_Task details_:
Every record shown below is to be output exactly.

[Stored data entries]
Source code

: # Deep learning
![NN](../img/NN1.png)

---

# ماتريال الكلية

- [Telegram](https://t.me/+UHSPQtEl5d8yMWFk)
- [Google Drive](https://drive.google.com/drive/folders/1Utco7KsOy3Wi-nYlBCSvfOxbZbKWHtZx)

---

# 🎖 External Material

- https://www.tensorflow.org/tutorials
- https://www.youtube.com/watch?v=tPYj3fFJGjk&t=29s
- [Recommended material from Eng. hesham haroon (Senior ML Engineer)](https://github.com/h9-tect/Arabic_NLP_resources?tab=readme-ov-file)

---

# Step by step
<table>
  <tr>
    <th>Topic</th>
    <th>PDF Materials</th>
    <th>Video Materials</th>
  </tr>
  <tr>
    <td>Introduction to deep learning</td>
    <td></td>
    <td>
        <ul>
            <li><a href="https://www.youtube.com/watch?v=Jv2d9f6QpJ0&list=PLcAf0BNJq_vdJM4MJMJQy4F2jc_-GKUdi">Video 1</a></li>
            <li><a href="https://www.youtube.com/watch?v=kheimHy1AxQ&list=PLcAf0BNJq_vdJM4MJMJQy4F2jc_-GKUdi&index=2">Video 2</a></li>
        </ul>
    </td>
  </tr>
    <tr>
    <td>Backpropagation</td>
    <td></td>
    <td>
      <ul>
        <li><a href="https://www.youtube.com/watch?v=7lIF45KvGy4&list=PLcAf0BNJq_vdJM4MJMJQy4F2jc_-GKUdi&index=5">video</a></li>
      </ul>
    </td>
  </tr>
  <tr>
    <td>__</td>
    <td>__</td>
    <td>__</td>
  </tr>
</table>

_Completed task_:
Source code

: # Deep learning
![NN](../img/NN1.png)

---

# ماتريال الكلية

- [Telegram](https://t.me/+UHSPQtEl5d8yMWFk)
- [Google Drive](https://drive.google.com/drive/folders/1Utco7KsOy3Wi-nYlBCSvfOxbZbKWHtZx)

---

# 🎖 External Material

- https://www.tensorflow.org/tutorials
- https://www.youtube.com/watch?v=tPYj3fFJGjk&t=29s
- [Recommended material from Eng. hesham haroon (Senior ML Engineer)](https://github.com/h9-tect/Arabic_NLP_resources?tab=readme-ov-file)

---

# Step by step
<table>
  <tr>
    <th>Topic</th>
    <th>PDF Materials</th>
    <th>Video Materials</th>
  </tr>
  <tr>
    <td>Introduction to deep learning</td>
    <td></td>
    <td>
        <ul>
            <li><a href="https://www.youtube.com/watch?v=Jv2d9f6QpJ0&list=PLcAf0BNJq_vdJM4MJMJQy4F2jc_-GKUdi">Video 1</a></li>
            <li><a href="https://www.youtube.com/watch?v=kheimHy1AxQ&list=PLcAf0BNJq_vdJM4MJMJQy4F2jc_-GKUdi&index=2">Video 2</a></li>
        </ul>
    </td>
  </tr>
    <tr>
    <td>Backpropagation</td>
    <td></td>
    <td>
      <ul>
        <li><a href="https://www.youtube.com/watch?v=7lIF45KvGy4&list=PLcAf0BNJq_vdJM4MJMJQy4F2jc_-GKUdi&index=5">video</a></li>
      </ul>
    </td>
  </tr>
  <tr>
    <td>__</td>
    <td>__</td>
    <td>__</td>
  </tr>
</table>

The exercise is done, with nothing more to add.